* _Aim of the exercise_
Write out all the data below exactly.

* _Dataset extract_

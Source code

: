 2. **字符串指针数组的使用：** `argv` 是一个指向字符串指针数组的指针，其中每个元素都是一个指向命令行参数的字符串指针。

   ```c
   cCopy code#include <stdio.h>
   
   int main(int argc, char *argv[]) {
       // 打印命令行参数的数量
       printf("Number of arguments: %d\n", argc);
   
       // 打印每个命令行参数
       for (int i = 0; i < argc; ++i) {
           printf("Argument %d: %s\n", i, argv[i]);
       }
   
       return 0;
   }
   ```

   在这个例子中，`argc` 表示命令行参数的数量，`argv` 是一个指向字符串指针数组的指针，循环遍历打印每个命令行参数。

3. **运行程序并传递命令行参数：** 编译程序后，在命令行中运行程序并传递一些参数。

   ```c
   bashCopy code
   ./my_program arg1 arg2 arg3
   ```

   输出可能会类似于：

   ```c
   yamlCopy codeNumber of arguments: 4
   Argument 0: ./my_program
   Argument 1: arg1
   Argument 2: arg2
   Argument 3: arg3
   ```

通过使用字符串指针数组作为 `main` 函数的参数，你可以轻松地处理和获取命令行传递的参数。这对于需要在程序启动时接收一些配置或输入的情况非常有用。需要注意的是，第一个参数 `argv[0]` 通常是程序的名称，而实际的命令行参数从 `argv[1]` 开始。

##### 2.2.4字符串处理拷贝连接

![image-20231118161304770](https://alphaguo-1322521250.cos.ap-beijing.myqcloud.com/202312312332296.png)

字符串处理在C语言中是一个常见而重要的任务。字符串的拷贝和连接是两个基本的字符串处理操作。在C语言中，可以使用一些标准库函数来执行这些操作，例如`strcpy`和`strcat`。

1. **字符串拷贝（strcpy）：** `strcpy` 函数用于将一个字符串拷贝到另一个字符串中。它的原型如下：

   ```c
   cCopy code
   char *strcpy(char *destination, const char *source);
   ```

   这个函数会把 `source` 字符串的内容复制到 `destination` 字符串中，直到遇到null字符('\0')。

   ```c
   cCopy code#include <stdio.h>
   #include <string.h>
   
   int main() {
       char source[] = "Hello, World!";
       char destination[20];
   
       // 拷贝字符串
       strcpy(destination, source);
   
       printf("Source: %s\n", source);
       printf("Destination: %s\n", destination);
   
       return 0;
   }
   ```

* _Response to this exercise_
Source code

: 2. **字符串指针数组的使用：** `argv` 是一个指向字符串指针数组的指针，其中每个元素都是一个指向命令行参数的字符串指针。

   ```c
   cCopy code#include <stdio.h>
   
   int main(int argc, char *argv[]) {
       // 打印命令行参数的数量
       printf("Number of arguments: %d\n", argc);
   
       // 打印每个命令行参数
       for (int i = 0; i < argc; ++i) {
           printf("Argument %d: %s\n", i, argv[i]);
       }
   
       return 0;
   }
   ```

   在这个例子中，`argc` 表示命令行参数的数量，`argv` 是一个指向字符串指针数组的指针，循环遍历打印每个命令行参数。

3. **运行程序并传递命令行参数：** 编译程序后，在命令行中运行程序并传递一些参数。

   ```c
   bashCopy code
   ./my_program arg1 arg2 arg3
   ```

   输出可能会类似于：

   ```c
   yamlCopy codeNumber of arguments: 4
   Argument 0: ./my_program
   Argument 1: arg1
   Argument 2: arg2
   Argument 3: arg3
   ```

通过使用字符串指针数组作为 `main` 函数的参数，你可以轻松地处理和获取命令行传递的参数。这对于需要在程序启动时接收一些配置或输入的情况非常有用。需要注意的是，第一个参数 `argv[0]` 通常是程序的名称，而实际的命令行参数从 `argv[1]` 开始。

##### 2.2.4字符串处理拷贝连接

![image-20231118161304770](https://alphaguo-1322521250.cos.ap-beijing.myqcloud.com/202312312332296.png)

字符串处理在C语言中是一个常见而重要的任务。字符串的拷贝和连接是两个基本的字符串处理操作。在C语言中，可以使用一些标准库函数来执行这些操作，例如`strcpy`和`strcat`。

1. **字符串拷贝（strcpy）：** `strcpy` 函数用于将一个字符串拷贝到另一个字符串中。它的原型如下：

   ```c
   cCopy code
   char *strcpy(char *destination, const char *source);
   ```

   这个函数会把 `source` 字符串的内容复制到 `destination` 字符串中，直到遇到null字符('\0')。

   ```c
   cCopy code#include <stdio.h>
   #include <string.h>
   
   int main() {
       char source[] = "Hello, World!";
       char destination[20];
   
       // 拷贝字符串
       strcpy(destination, source);
   
       printf("Source: %s\n", source);
       printf("Destination: %s\n", destination);
   
       return 0;
   }
   ```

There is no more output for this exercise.